• [The task]:
Take the material below and output exactly the run of lines from the one containing "Shark V2 SC-10" down to the one containing "This firmware is", with both included.

○ ○ ○ ○ ○ ○ ○

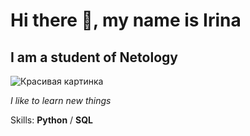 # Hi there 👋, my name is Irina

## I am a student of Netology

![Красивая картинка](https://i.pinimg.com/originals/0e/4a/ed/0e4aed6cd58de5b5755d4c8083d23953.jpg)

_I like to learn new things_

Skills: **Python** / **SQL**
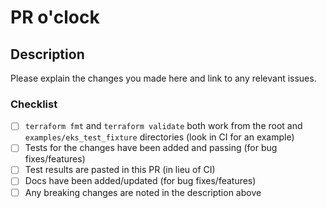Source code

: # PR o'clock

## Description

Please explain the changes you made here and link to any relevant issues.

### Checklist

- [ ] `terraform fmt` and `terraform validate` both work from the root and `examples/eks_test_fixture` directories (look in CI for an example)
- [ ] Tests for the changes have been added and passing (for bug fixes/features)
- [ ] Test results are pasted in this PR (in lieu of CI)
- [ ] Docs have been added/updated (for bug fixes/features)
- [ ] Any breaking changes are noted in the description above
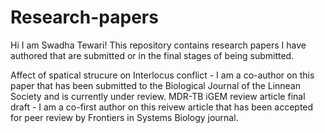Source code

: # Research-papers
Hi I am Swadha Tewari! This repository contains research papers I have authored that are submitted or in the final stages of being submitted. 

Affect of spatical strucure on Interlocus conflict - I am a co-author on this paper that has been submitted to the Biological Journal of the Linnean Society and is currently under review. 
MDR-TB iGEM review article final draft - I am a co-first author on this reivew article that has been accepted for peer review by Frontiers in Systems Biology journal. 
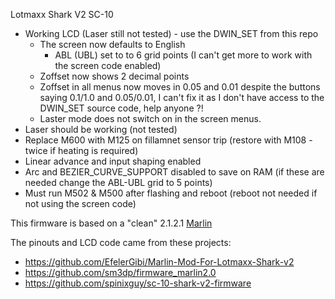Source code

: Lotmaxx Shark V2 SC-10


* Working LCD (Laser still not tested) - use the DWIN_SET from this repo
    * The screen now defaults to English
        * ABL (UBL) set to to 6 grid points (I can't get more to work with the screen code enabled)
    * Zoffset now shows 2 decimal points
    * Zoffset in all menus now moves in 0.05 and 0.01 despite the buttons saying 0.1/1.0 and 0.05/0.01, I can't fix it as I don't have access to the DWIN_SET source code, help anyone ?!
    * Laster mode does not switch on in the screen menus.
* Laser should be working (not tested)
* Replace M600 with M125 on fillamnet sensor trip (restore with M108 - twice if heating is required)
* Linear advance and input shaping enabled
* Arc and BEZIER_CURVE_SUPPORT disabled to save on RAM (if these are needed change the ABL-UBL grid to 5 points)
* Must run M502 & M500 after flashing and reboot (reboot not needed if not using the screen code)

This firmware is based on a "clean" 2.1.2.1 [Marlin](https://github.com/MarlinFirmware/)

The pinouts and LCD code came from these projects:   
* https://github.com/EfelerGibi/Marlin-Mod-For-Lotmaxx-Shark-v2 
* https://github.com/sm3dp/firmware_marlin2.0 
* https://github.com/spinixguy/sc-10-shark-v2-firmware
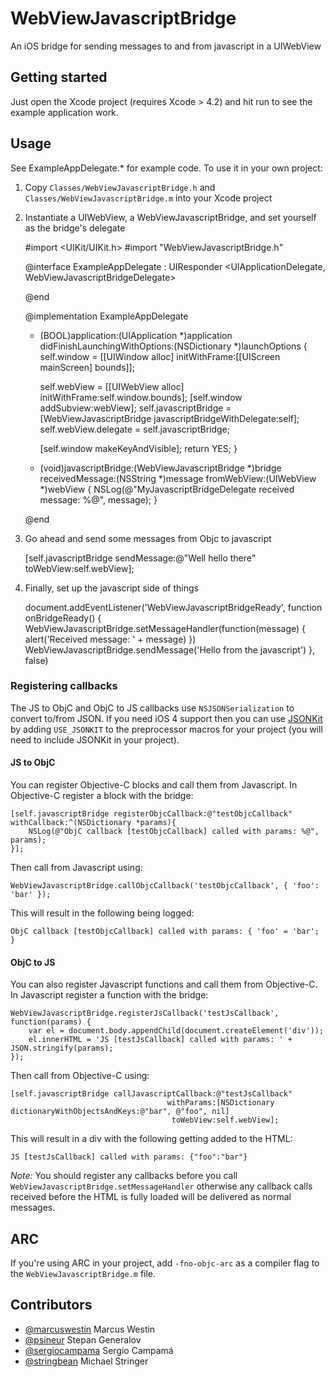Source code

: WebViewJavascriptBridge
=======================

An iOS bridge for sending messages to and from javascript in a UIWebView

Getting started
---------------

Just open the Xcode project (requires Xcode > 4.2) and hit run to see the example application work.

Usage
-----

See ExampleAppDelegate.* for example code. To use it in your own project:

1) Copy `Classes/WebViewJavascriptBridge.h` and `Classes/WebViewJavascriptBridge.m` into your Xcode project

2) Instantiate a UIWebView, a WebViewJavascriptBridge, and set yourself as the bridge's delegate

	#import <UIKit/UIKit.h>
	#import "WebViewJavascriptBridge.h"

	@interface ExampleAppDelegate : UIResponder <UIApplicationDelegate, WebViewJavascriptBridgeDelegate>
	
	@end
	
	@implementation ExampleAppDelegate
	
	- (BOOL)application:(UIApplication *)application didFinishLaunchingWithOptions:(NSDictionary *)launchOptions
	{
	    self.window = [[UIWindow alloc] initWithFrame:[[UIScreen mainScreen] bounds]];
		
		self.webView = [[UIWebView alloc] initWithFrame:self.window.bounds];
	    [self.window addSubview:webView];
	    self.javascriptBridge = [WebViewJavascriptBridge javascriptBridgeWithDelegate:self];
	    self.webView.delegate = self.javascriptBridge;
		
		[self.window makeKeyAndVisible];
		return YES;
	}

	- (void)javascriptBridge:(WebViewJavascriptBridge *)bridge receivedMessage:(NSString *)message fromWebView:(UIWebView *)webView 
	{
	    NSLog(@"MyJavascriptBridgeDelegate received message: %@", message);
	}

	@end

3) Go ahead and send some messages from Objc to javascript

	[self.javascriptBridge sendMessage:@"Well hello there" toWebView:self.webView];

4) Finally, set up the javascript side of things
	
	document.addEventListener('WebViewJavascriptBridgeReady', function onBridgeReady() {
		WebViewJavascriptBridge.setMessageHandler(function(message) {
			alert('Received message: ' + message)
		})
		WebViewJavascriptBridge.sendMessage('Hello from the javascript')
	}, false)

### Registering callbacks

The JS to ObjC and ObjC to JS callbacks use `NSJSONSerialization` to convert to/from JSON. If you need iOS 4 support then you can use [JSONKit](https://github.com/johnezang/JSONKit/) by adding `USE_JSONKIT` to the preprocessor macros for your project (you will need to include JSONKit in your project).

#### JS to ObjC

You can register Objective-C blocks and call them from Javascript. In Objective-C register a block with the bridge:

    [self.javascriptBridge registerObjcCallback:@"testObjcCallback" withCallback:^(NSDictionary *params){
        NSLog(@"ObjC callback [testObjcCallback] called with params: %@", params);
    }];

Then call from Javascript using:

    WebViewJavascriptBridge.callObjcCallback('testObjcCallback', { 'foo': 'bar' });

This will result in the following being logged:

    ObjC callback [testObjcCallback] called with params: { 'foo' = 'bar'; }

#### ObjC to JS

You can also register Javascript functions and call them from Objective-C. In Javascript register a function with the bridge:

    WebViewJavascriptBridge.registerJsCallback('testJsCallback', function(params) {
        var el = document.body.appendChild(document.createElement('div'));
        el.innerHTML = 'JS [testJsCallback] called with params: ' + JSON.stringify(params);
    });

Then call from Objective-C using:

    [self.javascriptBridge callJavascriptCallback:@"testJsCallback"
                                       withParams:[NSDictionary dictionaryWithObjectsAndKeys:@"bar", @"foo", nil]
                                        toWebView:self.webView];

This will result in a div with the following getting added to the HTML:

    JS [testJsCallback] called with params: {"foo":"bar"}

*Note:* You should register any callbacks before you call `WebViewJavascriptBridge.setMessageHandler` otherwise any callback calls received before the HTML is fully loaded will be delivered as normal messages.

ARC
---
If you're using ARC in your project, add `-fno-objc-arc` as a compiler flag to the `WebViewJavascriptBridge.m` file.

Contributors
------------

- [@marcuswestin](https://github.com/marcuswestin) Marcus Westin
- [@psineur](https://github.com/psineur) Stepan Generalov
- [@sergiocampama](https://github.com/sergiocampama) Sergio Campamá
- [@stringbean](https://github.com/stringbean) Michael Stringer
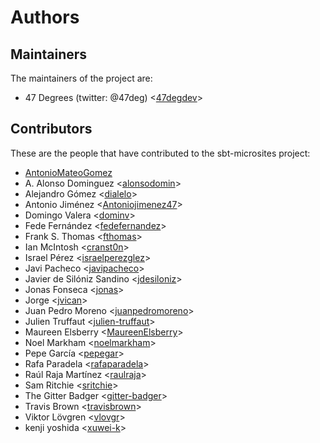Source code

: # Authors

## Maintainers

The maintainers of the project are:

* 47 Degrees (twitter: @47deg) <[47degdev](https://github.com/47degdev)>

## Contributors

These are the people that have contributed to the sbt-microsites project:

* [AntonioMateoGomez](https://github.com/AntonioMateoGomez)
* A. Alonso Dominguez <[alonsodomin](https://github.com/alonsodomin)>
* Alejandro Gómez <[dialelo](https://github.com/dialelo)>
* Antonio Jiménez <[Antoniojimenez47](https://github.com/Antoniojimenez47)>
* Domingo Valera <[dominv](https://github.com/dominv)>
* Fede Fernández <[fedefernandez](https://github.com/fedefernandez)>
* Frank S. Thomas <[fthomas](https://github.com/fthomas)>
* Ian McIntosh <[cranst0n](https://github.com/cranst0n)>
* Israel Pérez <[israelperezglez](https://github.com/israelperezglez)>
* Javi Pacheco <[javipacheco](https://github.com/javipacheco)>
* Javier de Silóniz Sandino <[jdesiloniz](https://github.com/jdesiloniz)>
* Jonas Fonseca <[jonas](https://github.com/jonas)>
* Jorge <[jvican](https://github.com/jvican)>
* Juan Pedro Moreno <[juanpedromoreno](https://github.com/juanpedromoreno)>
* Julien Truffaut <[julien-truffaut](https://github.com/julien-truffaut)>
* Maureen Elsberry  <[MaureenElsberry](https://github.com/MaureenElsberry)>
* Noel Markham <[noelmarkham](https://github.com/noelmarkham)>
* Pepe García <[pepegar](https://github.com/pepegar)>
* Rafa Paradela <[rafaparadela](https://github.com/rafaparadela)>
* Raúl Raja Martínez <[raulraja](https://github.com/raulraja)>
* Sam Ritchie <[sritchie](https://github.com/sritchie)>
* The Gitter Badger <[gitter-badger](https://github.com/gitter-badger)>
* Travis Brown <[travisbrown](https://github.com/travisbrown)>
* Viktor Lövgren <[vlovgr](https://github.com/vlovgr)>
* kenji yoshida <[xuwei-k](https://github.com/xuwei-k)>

○ ○ ○ ○ ○ ○ ○

• [Reply]:
: Lotmaxx Shark V2 SC-10


* Working LCD (Laser still not tested) - use the DWIN_SET from this repo
    * The screen now defaults to English
        * ABL (UBL) set to to 6 grid points (I can't get more to work with the screen code enabled)
    * Zoffset now shows 2 decimal points
    * Zoffset in all menus now moves in 0.05 and 0.01 despite the buttons saying 0.1/1.0 and 0.05/0.01, I can't fix it as I don't have access to the DWIN_SET source code, help anyone ?!
    * Laster mode does not switch on in the screen menus.
* Laser should be working (not tested)
* Replace M600 with M125 on fillamnet sensor trip (restore with M108 - twice if heating is required)
* Linear advance and input shaping enabled
* Arc and BEZIER_CURVE_SUPPORT disabled to save on RAM (if these are needed change the ABL-UBL grid to 5 points)
* Must run M502 & M500 after flashing and reboot (reboot not needed if not using the screen code)

This firmware is based on a "clean" 2.1.2.1 [Marlin](https://github.com/MarlinFirmware/)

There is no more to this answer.